SUPPLIED INFORMATION:
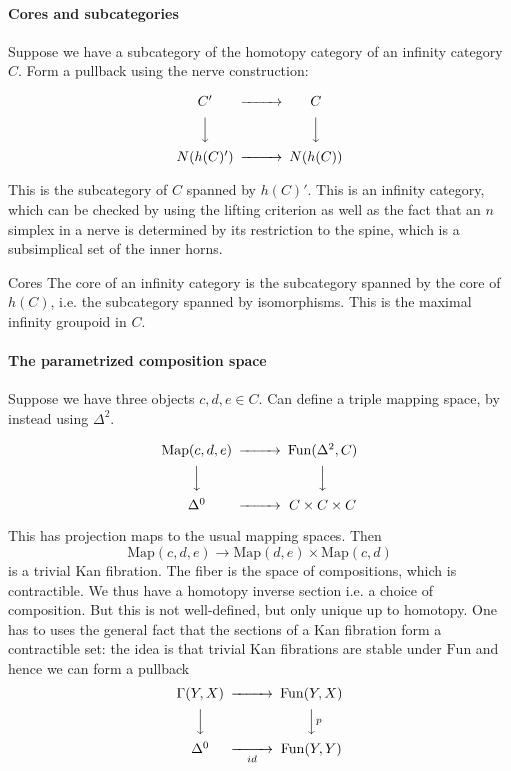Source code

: \paragraph*{Cores and subcategories}
Suppose we have a subcategory of the homotopy category of an infinity category $C$. Form a pullback using the nerve construction: 

$$\begin{CD} C' @>>> C\\ @VVV @VVV \\ N(h(C)') @>>> N(h(C)) \end{CD}$$

This is the subcategory of $C$ spanned by $h(C)'$.  This is an infinity category, which can be checked by using the lifting criterion as well as the fact that an $n$ simplex in a nerve is determined by its restriction to the spine, which is a subsimplical set of the inner horns. 

\begin{definition}{Cores}{}
    The core of an infinity category is the subcategory spanned by the core of $h(C)$, i.e. the subcategory spanned by isomorphisms. This is the maximal infinity groupoid in $C$.

\end{definition}

\paragraph*{The parametrized composition space}

Suppose we have three objects $c,d,e\in C$. Can define a triple mapping space, by instead using $\Delta^2$. 

$$\begin{CD} \mathrm{Map}(c,d,e) @>>> \mathrm{Fun}(\Delta^2, C)\\ @VVV @VVV \\ \Delta^0 @>>> C\times C\times C\end{CD}$$

This has projection maps to the usual mapping spaces. Then $$\mathrm{Map}(c,d,e)\rightarrow \mathrm{Map}(d,e)\times \mathrm{Map}(c,d)$$is a trivial Kan fibration. The fiber is the space of compositions, which is contractible. We thus have a homotopy inverse section i.e. a choice of composition. But this is not well-defined, but only unique up to homotopy. One has to uses the general fact that the sections of a Kan fibration form a contractible set: the idea is that trivial Kan fibrations are stable under $\mathrm{Fun}$ and hence we can form a pullback $$\begin{CD}\Gamma(Y,X)@>>> \mathrm{Fun}(Y,X)\\ @VVV @VVpV \\ \Delta^0 @>>id> \mathrm{Fun}(Y,Y)\end{CD}$$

ASSIGNMENT: Only the listing above, set down exactly and without pictures, belongs in the answer.

THE ANSWER:
Source code

: \paragraph*{Cores and subcategories}
Suppose we have a subcategory of the homotopy category of an infinity category $C$. Form a pullback using the nerve construction: 

$$\begin{CD} C' @>>> C\\ @VVV @VVV \\ N(h(C)') @>>> N(h(C)) \end{CD}$$

This is the subcategory of $C$ spanned by $h(C)'$.  This is an infinity category, which can be checked by using the lifting criterion as well as the fact that an $n$ simplex in a nerve is determined by its restriction to the spine, which is a subsimplical set of the inner horns. 

\begin{definition}{Cores}{}
    The core of an infinity category is the subcategory spanned by the core of $h(C)$, i.e. the subcategory spanned by isomorphisms. This is the maximal infinity groupoid in $C$.

\end{definition}

\paragraph*{The parametrized composition space}

Suppose we have three objects $c,d,e\in C$. Can define a triple mapping space, by instead using $\Delta^2$. 

$$\begin{CD} \mathrm{Map}(c,d,e) @>>> \mathrm{Fun}(\Delta^2, C)\\ @VVV @VVV \\ \Delta^0 @>>> C\times C\times C\end{CD}$$

This has projection maps to the usual mapping spaces. Then $$\mathrm{Map}(c,d,e)\rightarrow \mathrm{Map}(d,e)\times \mathrm{Map}(c,d)$$is a trivial Kan fibration. The fiber is the space of compositions, which is contractible. We thus have a homotopy inverse section i.e. a choice of composition. But this is not well-defined, but only unique up to homotopy. One has to uses the general fact that the sections of a Kan fibration form a contractible set: the idea is that trivial Kan fibrations are stable under $\mathrm{Fun}$ and hence we can form a pullback $$\begin{CD}\Gamma(Y,X)@>>> \mathrm{Fun}(Y,X)\\ @VVV @VVpV \\ \Delta^0 @>>id> \mathrm{Fun}(Y,Y)\end{CD}$$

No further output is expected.